Se ela não tivesse rompido o ligamento cruzado anterior na última Copa do Mundo de downhill antes das Olimpíadas, em Crans Montana, no final de janeiro, Vonn teria sido uma séria candidata ao ouro em Cortina.

Vonn terminou no pódio em todas as corridas de downhill anteriores nesta temporada, incluindo duas vitórias em St.
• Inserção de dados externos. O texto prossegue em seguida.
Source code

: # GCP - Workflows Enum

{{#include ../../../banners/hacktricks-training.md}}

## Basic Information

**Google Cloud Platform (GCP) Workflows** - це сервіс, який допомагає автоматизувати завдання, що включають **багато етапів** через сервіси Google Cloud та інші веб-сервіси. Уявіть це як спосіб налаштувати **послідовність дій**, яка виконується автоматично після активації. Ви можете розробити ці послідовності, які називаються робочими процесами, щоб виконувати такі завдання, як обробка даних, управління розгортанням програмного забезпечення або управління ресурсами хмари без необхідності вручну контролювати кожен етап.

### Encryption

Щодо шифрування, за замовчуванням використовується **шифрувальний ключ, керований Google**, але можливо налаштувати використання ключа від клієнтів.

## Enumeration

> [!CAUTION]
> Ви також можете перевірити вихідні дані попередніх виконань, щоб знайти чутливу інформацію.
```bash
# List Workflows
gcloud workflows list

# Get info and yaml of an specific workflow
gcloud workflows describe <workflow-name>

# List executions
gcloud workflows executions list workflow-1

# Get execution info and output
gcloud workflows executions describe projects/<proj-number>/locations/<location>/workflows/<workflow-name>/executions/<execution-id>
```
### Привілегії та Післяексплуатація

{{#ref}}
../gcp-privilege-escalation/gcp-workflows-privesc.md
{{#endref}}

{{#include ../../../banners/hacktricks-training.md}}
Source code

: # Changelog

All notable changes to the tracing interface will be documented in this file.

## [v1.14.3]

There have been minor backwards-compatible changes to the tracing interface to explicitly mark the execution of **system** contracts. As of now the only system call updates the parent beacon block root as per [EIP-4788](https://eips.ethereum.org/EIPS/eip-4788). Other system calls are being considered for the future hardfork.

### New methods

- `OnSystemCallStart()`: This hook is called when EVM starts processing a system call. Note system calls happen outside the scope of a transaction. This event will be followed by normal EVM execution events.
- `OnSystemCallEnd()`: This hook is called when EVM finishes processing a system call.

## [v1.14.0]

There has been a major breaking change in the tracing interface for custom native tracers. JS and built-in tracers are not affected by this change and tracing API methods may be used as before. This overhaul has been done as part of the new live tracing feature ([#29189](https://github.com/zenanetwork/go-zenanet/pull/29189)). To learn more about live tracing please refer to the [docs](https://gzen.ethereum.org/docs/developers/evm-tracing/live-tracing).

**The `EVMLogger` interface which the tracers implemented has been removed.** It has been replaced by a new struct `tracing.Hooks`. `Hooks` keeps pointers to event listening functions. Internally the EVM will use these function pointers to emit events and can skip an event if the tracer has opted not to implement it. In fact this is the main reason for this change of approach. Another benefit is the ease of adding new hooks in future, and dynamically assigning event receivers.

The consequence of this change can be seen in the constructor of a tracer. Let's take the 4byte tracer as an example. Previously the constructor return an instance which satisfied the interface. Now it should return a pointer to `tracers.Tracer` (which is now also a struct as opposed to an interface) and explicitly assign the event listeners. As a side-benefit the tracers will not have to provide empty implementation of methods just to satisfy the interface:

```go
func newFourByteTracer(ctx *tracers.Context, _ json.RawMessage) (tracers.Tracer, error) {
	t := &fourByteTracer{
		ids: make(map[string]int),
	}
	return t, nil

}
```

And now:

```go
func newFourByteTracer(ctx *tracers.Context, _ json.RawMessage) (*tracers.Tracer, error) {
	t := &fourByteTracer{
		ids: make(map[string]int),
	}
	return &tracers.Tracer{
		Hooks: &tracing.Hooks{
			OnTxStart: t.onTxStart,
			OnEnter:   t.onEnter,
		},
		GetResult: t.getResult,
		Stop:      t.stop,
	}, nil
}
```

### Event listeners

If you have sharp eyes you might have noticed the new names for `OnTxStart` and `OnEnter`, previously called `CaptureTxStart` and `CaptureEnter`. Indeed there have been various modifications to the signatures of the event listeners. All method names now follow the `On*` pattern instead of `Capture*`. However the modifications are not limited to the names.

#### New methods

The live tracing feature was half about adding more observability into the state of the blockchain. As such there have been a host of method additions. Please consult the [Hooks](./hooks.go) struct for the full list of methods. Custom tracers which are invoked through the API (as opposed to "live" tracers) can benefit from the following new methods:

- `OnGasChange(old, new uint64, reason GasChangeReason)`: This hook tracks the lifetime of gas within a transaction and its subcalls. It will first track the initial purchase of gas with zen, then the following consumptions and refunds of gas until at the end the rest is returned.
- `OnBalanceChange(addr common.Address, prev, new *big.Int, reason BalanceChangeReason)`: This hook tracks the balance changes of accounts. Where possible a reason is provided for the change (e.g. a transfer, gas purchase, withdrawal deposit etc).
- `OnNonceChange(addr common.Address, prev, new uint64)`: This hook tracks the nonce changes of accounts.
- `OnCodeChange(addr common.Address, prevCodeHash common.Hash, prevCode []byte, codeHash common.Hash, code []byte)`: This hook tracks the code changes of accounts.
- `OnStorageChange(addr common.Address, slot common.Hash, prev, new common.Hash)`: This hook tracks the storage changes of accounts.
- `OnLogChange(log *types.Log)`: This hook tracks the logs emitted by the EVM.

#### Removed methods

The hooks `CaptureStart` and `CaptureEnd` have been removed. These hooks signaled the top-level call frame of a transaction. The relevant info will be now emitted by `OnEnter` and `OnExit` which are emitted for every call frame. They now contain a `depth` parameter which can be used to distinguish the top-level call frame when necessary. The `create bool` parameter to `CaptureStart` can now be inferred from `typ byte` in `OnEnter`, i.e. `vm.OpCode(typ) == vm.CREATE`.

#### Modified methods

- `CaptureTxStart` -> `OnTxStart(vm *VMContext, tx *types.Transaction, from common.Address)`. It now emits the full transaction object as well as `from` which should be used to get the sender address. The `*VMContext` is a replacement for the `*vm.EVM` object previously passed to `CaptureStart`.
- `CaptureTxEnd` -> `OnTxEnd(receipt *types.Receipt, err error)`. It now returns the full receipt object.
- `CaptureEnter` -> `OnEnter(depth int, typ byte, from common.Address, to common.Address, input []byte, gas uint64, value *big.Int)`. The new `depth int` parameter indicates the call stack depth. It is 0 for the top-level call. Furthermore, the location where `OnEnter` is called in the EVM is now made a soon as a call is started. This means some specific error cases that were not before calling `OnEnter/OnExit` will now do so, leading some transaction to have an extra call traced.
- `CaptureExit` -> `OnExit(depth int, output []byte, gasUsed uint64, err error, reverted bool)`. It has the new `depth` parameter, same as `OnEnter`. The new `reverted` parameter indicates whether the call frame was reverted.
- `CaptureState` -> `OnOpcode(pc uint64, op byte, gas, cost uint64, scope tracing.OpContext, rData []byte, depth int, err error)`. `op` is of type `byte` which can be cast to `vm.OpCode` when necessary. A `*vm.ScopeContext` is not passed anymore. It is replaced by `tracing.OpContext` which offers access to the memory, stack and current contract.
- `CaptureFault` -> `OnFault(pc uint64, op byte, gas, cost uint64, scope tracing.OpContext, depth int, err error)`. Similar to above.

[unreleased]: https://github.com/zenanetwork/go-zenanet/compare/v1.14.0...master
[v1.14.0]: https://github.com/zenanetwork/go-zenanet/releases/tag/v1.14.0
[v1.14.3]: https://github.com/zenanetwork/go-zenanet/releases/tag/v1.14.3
Moritz e Zauchensee, a primeira tornando-a a mais velha vencedora de uma Copa do Mundo.

Apenas a atual companheira de equipe Mikaela Shiffrin, com 108, e o ex-especialista sueco em slalom Ingemar Stenmark (86) têm mais vitórias em Copas do Mundo do que Vonn, que acumulou 84.

Num desporto onde as personalidades nem sempre se destacam, Vonn transcendeu bem e verdadeiramente essa divisão, conquistando até uma grande base de fãs nos focos de esqui da Europa Central, como a Áustria e a Suíça, com a sua fluência em alemão.

Em outubro, ela apareceu na capa da Time, sob o título “The Comeback” – um título que mostrava o quão bem ela estava esquiando antes das Olimpíadas.

Orando por uma recuperação rápida para Lindsey Vonn
Ela foi lá, ORGULHOSAMENTE representando nosso país, competindo com um LCA rompido e sem tempo para se recuperar totalmente.
Isso exige muita coragem.
Uma verdadeira guerreira americana e uma mulher incrivelmente corajosa
pic.twitter.com/hbE9QPO1aN

– Emily Austin (@emilyraustin) 8 de fevereiro de 2026

“Ainda estou perseguindo sonhos, ainda ultrapassando limites, ainda acreditando no que é possível”, disse ela à revista.

“Minha esperança é que quem estiver lendo isso se lembre: nunca desista de si mesmo.”

No entanto, Vonn pode ser forçada a finalmente jogar a toalha após os acontecimentos de domingo, que ocorreram na pista onde ela obteve muito sucesso.

A primeira de suas 12 vitórias em Cortina aconteceu no downhill em janeiro de 2008. Para contextualizar, a medalhista de prata de domingo, Emma Aicher, tinha quatro anos na época.

“Já passei por muita coisa e este é outro capítulo incrível”, disse Vonn ao anunciar que competiria nas Olimpíadas, a quinta depois de estrear na adolescência em 2002.

“Não sei se é o melhor capítulo, mas um retorno muito bom se eu conseguir.”

Ela não conseguiu, mas a equipe de esqui dos EUA disse após o acidente de domingo que Vonn foi “uma lenda das #Olimpíadas de Inverno, sempre”.

“Seu legado dura para sempre com a equipe dos EUA.”